■ Description of the task
Work through the records that follow and return each line containing the word "operatorname".

■ Extracted data
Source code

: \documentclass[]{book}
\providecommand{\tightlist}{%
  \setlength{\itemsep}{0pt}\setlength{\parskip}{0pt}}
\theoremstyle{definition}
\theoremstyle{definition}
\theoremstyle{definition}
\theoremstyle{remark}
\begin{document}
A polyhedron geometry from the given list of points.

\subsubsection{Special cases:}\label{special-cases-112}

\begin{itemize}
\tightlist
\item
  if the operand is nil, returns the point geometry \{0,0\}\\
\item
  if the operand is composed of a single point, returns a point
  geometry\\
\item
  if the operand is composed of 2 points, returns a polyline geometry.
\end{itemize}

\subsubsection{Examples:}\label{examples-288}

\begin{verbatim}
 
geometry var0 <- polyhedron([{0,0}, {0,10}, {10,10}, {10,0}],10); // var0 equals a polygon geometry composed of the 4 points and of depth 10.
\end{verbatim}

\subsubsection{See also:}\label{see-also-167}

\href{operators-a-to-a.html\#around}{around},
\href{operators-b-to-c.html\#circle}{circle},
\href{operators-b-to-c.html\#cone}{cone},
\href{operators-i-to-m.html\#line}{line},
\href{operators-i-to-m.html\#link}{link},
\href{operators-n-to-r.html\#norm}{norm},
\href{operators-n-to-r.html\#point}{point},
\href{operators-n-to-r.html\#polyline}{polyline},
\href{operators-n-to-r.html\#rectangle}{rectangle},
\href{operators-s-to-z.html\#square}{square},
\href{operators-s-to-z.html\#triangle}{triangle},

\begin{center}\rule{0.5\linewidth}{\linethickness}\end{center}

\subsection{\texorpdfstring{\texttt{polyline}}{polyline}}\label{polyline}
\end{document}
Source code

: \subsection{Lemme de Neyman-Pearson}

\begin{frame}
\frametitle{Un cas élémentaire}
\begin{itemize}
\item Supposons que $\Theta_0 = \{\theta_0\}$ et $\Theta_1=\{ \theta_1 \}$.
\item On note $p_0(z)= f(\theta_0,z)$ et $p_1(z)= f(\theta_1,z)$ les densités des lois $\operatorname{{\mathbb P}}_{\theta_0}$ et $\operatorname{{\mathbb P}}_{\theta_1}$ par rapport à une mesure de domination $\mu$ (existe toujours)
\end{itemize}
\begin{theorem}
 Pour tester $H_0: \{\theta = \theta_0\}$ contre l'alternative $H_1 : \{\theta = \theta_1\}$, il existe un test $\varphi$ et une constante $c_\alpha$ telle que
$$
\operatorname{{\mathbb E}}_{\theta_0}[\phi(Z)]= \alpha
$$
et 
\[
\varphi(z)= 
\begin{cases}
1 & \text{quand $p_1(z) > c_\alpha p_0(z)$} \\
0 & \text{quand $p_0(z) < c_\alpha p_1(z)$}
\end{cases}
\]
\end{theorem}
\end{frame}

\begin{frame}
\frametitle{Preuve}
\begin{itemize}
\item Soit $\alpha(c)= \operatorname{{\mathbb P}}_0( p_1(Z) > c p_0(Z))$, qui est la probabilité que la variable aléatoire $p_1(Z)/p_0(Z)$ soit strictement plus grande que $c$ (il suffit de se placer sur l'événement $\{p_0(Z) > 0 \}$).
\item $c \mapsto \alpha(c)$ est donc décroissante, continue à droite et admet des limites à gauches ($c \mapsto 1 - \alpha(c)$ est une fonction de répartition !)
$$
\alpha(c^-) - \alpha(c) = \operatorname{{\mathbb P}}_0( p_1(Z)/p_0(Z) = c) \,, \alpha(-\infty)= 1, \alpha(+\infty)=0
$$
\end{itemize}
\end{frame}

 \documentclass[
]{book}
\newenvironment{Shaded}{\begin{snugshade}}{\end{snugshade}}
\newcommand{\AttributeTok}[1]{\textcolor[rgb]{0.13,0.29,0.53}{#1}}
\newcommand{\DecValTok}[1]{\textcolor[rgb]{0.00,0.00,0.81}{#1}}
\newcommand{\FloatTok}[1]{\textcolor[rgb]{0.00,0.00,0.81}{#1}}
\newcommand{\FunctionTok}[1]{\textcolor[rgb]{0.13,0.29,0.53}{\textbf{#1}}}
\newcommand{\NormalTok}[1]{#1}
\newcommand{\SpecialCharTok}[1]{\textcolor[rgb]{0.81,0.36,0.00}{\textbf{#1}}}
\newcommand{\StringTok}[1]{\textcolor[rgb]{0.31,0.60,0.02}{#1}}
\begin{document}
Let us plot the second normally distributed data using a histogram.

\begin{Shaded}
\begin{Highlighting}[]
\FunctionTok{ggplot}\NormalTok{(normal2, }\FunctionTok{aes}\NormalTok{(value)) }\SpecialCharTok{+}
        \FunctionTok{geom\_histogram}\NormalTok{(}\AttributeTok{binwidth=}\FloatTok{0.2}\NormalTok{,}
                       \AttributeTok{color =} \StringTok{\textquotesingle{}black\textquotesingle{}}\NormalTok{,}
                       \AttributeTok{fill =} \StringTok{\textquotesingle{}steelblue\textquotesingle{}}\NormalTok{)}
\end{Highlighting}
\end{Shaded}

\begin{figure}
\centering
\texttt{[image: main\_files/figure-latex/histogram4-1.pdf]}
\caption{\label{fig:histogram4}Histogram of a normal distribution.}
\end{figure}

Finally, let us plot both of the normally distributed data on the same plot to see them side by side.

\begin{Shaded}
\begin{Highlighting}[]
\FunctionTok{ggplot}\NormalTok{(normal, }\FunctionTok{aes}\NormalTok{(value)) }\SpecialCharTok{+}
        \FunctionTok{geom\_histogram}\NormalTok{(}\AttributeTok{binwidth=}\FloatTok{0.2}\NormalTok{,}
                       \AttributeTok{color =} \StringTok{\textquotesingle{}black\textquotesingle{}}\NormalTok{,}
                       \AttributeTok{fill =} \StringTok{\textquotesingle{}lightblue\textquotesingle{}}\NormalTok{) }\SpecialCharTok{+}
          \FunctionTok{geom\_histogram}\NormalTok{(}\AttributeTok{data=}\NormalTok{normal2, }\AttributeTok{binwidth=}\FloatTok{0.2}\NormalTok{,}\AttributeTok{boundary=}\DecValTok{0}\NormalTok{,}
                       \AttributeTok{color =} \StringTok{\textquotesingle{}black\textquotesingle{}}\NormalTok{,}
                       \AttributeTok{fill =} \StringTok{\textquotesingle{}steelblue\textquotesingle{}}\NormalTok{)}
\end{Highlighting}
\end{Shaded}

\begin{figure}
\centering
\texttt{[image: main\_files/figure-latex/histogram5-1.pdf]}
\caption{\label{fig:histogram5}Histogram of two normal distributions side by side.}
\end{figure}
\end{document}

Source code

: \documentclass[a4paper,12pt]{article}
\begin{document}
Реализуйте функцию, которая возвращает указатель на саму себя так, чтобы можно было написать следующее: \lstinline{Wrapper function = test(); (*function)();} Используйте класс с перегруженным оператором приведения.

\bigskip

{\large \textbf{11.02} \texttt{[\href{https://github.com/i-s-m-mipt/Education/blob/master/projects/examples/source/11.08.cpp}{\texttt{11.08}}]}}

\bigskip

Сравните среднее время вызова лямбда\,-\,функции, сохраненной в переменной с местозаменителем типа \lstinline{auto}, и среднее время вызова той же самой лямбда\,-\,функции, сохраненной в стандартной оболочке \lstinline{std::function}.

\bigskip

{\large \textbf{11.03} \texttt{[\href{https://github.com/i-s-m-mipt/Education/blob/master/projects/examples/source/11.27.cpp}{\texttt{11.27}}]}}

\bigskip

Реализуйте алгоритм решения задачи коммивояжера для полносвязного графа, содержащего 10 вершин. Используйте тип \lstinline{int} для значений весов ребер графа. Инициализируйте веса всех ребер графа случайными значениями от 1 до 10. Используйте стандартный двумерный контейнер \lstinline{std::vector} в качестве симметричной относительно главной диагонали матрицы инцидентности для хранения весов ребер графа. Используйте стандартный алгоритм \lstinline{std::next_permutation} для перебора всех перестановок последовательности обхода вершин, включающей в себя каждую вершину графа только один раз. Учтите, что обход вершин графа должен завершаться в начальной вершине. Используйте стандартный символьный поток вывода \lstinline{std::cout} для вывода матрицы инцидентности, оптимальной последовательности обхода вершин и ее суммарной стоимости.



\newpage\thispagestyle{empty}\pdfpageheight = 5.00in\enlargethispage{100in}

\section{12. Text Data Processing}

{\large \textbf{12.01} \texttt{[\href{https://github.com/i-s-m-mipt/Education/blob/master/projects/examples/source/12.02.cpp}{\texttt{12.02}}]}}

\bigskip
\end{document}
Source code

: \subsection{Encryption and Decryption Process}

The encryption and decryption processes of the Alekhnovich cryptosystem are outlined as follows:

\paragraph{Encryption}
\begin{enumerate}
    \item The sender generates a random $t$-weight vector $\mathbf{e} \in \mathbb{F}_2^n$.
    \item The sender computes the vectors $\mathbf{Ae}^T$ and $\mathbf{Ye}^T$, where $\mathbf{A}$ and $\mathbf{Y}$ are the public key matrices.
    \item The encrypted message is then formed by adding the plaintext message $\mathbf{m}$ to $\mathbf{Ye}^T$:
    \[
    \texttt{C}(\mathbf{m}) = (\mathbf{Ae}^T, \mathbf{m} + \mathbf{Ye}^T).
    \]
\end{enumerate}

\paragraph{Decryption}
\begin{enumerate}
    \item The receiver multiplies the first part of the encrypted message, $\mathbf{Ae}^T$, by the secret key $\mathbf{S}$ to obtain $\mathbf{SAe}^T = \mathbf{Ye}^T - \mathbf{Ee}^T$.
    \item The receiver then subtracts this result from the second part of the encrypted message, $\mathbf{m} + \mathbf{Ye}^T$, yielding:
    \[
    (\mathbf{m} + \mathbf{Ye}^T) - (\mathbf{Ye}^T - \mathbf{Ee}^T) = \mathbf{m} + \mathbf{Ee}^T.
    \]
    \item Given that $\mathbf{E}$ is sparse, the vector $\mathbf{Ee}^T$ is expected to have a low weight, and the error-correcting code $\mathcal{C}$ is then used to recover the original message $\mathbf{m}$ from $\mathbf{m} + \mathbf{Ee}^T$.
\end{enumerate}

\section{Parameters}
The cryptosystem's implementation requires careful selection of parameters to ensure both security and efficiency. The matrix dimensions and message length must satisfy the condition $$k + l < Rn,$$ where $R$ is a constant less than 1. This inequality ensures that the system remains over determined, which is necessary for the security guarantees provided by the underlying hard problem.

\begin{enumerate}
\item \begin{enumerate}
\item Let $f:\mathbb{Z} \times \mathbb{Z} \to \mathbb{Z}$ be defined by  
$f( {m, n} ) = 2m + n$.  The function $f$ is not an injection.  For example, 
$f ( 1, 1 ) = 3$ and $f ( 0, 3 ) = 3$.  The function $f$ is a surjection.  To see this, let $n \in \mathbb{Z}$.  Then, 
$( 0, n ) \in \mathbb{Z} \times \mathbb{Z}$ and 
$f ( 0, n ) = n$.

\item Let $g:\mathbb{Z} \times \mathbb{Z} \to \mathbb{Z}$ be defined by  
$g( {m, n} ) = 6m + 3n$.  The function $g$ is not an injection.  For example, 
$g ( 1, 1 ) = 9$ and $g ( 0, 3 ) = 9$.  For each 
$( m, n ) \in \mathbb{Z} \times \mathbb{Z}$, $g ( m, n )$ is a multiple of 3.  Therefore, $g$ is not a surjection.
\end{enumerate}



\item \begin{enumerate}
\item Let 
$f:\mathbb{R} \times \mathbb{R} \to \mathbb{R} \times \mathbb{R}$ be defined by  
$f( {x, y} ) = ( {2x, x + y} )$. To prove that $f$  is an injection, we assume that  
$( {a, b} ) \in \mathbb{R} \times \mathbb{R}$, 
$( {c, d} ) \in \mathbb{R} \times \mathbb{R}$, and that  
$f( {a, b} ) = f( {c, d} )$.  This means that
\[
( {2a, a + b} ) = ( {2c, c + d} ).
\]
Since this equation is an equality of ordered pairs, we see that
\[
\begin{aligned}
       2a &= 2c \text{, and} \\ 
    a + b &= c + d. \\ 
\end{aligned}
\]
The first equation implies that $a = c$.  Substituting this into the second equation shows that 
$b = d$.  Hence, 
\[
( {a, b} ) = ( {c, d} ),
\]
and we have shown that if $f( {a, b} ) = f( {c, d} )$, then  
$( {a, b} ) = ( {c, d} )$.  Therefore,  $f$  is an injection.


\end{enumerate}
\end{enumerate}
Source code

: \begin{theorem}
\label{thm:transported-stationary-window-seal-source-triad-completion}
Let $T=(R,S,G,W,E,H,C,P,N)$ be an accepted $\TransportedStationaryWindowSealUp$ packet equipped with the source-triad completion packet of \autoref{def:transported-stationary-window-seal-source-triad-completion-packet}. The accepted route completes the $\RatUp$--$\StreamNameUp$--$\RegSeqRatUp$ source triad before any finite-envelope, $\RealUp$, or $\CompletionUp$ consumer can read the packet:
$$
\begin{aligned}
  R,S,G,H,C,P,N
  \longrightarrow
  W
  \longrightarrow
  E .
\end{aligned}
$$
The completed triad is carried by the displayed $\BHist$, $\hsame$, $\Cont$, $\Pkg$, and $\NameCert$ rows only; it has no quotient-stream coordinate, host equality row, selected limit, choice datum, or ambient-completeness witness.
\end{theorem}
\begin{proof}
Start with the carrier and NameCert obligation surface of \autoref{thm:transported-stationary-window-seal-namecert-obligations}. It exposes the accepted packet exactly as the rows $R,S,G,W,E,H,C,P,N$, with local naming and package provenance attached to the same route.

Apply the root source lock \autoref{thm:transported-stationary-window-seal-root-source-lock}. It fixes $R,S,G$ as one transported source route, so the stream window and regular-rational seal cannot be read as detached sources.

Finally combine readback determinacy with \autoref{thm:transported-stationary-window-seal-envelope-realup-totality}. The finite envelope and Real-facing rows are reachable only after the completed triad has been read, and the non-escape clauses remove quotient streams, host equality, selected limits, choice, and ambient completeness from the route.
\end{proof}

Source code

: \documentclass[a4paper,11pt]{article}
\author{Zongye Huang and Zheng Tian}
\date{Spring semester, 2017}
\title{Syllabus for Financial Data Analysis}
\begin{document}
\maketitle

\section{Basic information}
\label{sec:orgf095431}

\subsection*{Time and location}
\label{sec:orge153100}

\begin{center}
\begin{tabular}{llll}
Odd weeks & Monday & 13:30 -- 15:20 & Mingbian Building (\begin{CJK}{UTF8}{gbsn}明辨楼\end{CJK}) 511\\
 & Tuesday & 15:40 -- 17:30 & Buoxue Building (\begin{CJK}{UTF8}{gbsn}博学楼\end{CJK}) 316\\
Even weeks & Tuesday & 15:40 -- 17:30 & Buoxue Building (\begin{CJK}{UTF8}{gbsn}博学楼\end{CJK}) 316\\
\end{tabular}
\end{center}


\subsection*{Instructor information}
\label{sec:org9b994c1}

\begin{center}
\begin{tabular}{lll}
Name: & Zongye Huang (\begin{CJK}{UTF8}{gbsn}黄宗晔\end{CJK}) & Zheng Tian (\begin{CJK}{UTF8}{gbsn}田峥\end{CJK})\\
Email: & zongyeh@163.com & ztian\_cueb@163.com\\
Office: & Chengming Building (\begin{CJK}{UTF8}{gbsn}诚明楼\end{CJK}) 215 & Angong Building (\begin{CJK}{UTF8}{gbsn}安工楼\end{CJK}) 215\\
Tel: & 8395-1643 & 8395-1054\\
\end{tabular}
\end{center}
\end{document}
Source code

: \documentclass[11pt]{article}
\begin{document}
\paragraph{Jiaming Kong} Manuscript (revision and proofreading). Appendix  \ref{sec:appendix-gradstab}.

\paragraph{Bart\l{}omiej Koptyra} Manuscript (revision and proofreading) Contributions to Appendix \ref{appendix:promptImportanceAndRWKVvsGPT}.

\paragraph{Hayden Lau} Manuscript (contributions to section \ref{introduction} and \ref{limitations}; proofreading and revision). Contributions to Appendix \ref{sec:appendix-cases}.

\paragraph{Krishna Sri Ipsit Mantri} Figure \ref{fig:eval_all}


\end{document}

■ Written response
\item On note $p_0(z)= f(\theta_0,z)$ et $p_1(z)= f(\theta_1,z)$ les densités des lois $\operatorname{{\mathbb P}}_{\theta_0}$ et $\operatorname{{\mathbb P}}_{\theta_1}$ par rapport à une mesure de domination $\mu$ (existe toujours)
\operatorname{{\mathbb E}}_{\theta_0}[\phi(Z)]= \alpha
\item Soit $\alpha(c)= \operatorname{{\mathbb P}}_0( p_1(Z) > c p_0(Z))$, qui est la probabilité que la variable aléatoire $p_1(Z)/p_0(Z)$ soit strictement plus grande que $c$ (il suffit de se placer sur l'événement $\{p_0(Z) > 0 \}$).
\alpha(c^-) - \alpha(c) = \operatorname{{\mathbb P}}_0( p_1(Z)/p_0(Z) = c) \,, \alpha(-\infty)= 1, \alpha(+\infty)=0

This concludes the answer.